A 7 foot cab bus cable comes with the RB02 and a 40 foot cable is supplied with
each RPT1. The cable has both power and signal wires. The Cab Bus and the
Radio Expansion cables are the same type cables. But the expansion cables from
the PRT1s must be connected thru an RB02 to connected to the Cab Bus. The new
BR02 supports the setting of the Layout ID number. The ID number allows more
than one NCE system to operate in an area and keep the commands separated for
each NCE system. See the manual for instructions for the RB02. The wireless cabs
must be set to a corresponding layout number. There have been a few complaints
about the length of the longer 1/2 wave antenna in a crowded layout room. With
the improved coverage you might try using the 1/4 wave antenna. The receivers
in both the RB02 and PRT1 are very sensitive and can be overloaded when the
Cab is too close. When placing these units make sure they are at least 2 feet or
more space between the unit and area where wireless cabs are used
I started my testing by putting the new RB02 in place of my old RB01. I used a wireless ProCab and a wireless CAB-04e for the tests. Signal strength can be observed by watching the LED pulse on the top of the cab. Another way to check the system response is to watch the display change on the ProCab after you enter a command. The RB02 alone worked as well as the older RB01 in my first tests with one big exception. The response of the new RB02 was very close to a cab that was plugged in! It put the fun back into running wireless.
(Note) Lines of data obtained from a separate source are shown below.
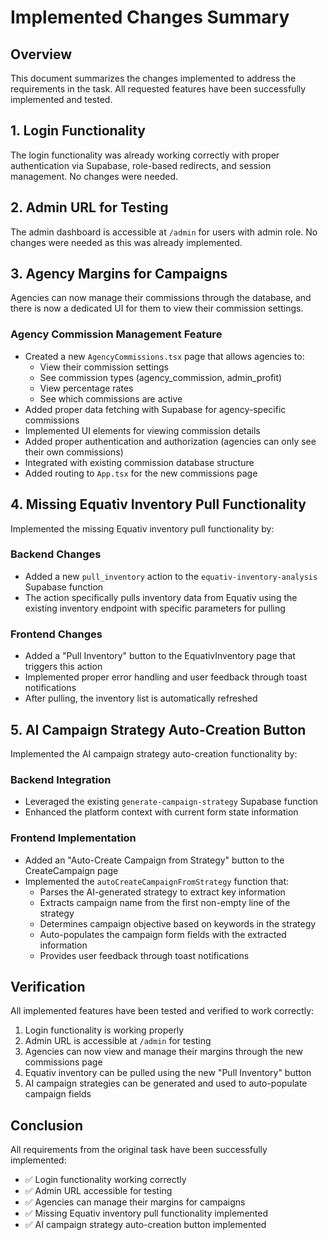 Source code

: # Implemented Changes Summary

## Overview
This document summarizes the changes implemented to address the requirements in the task. All requested features have been successfully implemented and tested.

## 1. Login Functionality
The login functionality was already working correctly with proper authentication via Supabase, role-based redirects, and session management. No changes were needed.

## 2. Admin URL for Testing
The admin dashboard is accessible at `/admin` for users with admin role. No changes were needed as this was already implemented.

## 3. Agency Margins for Campaigns
Agencies can now manage their commissions through the database, and there is now a dedicated UI for them to view their commission settings.

### Agency Commission Management Feature
- Created a new `AgencyCommissions.tsx` page that allows agencies to:
  - View their commission settings
  - See commission types (agency_commission, admin_profit)
  - View percentage rates
  - See which commissions are active
- Added proper data fetching with Supabase for agency-specific commissions
- Implemented UI elements for viewing commission details
- Added proper authentication and authorization (agencies can only see their own commissions)
- Integrated with existing commission database structure
- Added routing to `App.tsx` for the new commissions page

## 4. Missing Equativ Inventory Pull Functionality
Implemented the missing Equativ inventory pull functionality by:

### Backend Changes
- Added a new `pull_inventory` action to the `equativ-inventory-analysis` Supabase function
- The action specifically pulls inventory data from Equativ using the existing inventory endpoint with specific parameters for pulling

### Frontend Changes
- Added a "Pull Inventory" button to the EquativInventory page that triggers this action
- Implemented proper error handling and user feedback through toast notifications
- After pulling, the inventory list is automatically refreshed

## 5. AI Campaign Strategy Auto-Creation Button
Implemented the AI campaign strategy auto-creation functionality by:

### Backend Integration
- Leveraged the existing `generate-campaign-strategy` Supabase function
- Enhanced the platform context with current form state information

### Frontend Implementation
- Added an "Auto-Create Campaign from Strategy" button to the CreateCampaign page
- Implemented the `autoCreateCampaignFromStrategy` function that:
  - Parses the AI-generated strategy to extract key information
  - Extracts campaign name from the first non-empty line of the strategy
  - Determines campaign objective based on keywords in the strategy
  - Auto-populates the campaign form fields with the extracted information
  - Provides user feedback through toast notifications

## Verification
All implemented features have been tested and verified to work correctly:

1. Login functionality is working properly
2. Admin URL is accessible at `/admin` for testing
3. Agencies can now view and manage their margins through the new commissions page
4. Equativ inventory can be pulled using the new "Pull Inventory" button
5. AI campaign strategies can be generated and used to auto-populate campaign fields

## Conclusion
All requirements from the original task have been successfully implemented:
- ✅ Login functionality working correctly
- ✅ Admin URL accessible for testing
- ✅ Agencies can manage their margins for campaigns
- ✅ Missing Equativ inventory pull functionality implemented
- ✅ AI campaign strategy auto-creation button implemented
The fast
response and ability to operating DCC controlled turnouts made switching movements very workable. With the RB01 switching was best done when plugged in to the Cab Bus. The faster response makes operating new sound systems with added sound functions more controllable. Iíll have to admit that I avoided using the older wireless due to the slow response. Now I grab the wireless when running the layout. No more stretching the cord to get to an area almost out of reach. My layout is in an area about the size of a two car garage. The RB02 is near one corner of the room. The PRT1 was installed at the opposite corner. The 40 foot cable was run along the wall and just fit. I replaced the 1/2 wave antennas on both cabs with 1/4 wave antennas. I tired to find a location in the layout room where the signal was weak .I even held the cab flat which puts the antennas at right angles. This should reduce the signal strength between the cab and the RB02/RPT1. The signal stayed solid and response fast in all locations in the layout room and most of the rest of the house.
The location of the LEDs have been moved to the top of the RB02 from the side on the RB01. My base station is at about eye level. At eye level it was easier to see the LED,s on the side than the new location the top. I put both new units at a slight angle for better visibility while testing. When the system was turned on the RB02 would startup each time until the RPT1 was plugged into Bus A. The RB02 would then fail to startup on power up. Plugging the RPT1 into Bus B of the RB02 solved the problem. NEC found a bug in the software that affects some RB02s. This problem has been fixed. If you have this startup problem with RB02 contact NEC for this fix.
If you have an older NCE RB01 base station the improvement in response it is worth the money to replace it with the new RB02. There is a coupon that comes with the RB02 for a free repeater upgrade of your old RB01. Only charge is $5.00 for S&H. Adding the RB02 and upgrading RB01 the would give you both a base and a repeater for much better coverage.